# Exercise requirements:
Note each line in the data below that holds "into", and copy it.

Collected data
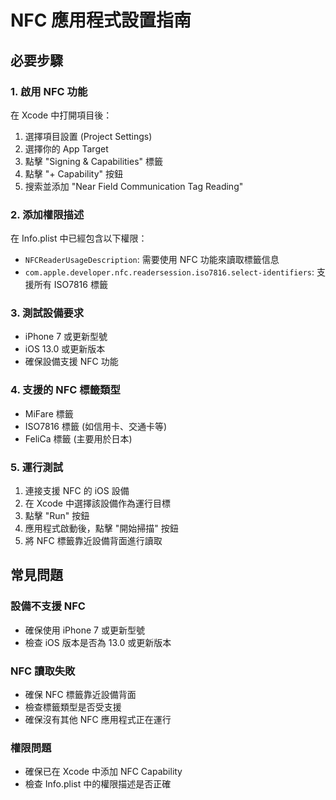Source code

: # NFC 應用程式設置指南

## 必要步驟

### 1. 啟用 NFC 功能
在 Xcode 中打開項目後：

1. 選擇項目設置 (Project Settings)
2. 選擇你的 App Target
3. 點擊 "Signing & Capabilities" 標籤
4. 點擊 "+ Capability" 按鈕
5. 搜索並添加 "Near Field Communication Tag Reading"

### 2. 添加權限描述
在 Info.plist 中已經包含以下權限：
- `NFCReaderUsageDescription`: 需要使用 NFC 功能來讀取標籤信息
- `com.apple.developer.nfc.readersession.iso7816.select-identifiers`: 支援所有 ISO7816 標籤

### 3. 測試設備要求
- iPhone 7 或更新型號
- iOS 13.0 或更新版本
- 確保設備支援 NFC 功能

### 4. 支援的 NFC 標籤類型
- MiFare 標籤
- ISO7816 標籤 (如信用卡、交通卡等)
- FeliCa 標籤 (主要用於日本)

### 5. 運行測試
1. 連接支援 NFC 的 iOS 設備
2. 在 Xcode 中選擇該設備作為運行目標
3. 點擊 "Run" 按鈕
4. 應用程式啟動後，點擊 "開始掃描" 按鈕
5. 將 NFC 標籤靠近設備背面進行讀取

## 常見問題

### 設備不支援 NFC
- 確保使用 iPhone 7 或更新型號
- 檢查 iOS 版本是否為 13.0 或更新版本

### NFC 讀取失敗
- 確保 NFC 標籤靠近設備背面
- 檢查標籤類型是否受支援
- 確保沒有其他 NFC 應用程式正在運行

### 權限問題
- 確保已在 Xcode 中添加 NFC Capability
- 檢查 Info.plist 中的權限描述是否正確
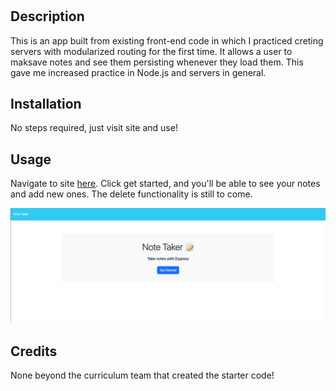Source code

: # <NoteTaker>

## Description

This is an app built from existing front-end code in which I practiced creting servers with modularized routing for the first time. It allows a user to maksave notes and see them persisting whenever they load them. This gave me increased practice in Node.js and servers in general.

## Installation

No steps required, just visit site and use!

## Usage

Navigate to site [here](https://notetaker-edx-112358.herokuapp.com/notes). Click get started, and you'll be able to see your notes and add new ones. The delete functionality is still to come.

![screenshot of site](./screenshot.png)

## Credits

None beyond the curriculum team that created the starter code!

* * *

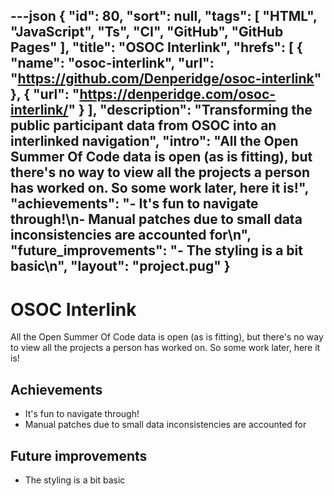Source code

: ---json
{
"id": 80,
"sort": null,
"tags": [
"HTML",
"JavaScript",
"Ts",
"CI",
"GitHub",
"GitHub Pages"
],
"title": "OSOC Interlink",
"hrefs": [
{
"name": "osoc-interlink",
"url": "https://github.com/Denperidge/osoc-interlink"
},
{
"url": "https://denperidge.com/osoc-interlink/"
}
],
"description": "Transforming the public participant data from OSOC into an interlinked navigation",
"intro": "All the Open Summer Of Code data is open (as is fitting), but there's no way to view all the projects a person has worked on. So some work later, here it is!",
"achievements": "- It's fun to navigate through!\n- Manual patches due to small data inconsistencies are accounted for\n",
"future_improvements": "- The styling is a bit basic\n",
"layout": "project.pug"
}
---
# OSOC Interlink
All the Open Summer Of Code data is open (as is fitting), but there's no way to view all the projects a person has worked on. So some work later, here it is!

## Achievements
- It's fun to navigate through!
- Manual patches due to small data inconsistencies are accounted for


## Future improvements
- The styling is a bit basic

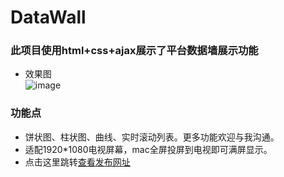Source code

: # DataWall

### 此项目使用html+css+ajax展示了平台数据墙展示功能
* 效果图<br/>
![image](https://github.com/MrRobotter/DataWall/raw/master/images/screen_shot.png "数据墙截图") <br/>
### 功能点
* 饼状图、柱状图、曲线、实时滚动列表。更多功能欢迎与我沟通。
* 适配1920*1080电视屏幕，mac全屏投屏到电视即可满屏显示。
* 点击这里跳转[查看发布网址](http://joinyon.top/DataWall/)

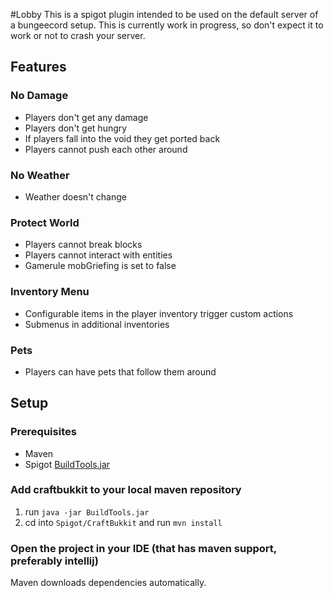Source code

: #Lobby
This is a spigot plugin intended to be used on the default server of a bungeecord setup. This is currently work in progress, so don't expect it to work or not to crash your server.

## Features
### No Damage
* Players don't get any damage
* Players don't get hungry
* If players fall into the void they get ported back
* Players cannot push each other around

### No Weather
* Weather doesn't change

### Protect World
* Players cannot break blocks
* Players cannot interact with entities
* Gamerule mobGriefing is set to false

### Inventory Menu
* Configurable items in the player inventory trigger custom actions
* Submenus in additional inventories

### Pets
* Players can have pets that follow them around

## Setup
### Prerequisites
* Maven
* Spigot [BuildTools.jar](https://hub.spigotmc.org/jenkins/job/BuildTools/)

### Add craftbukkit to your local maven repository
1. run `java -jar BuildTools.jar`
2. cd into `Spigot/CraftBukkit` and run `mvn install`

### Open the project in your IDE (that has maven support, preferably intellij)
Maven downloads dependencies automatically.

# Answer for this exercise:
"description": "Transforming the public participant data from OSOC into an interlinked navigation",
* If players fall into the void they get ported back
2. cd into `Spigot/CraftBukkit` and run `mvn install`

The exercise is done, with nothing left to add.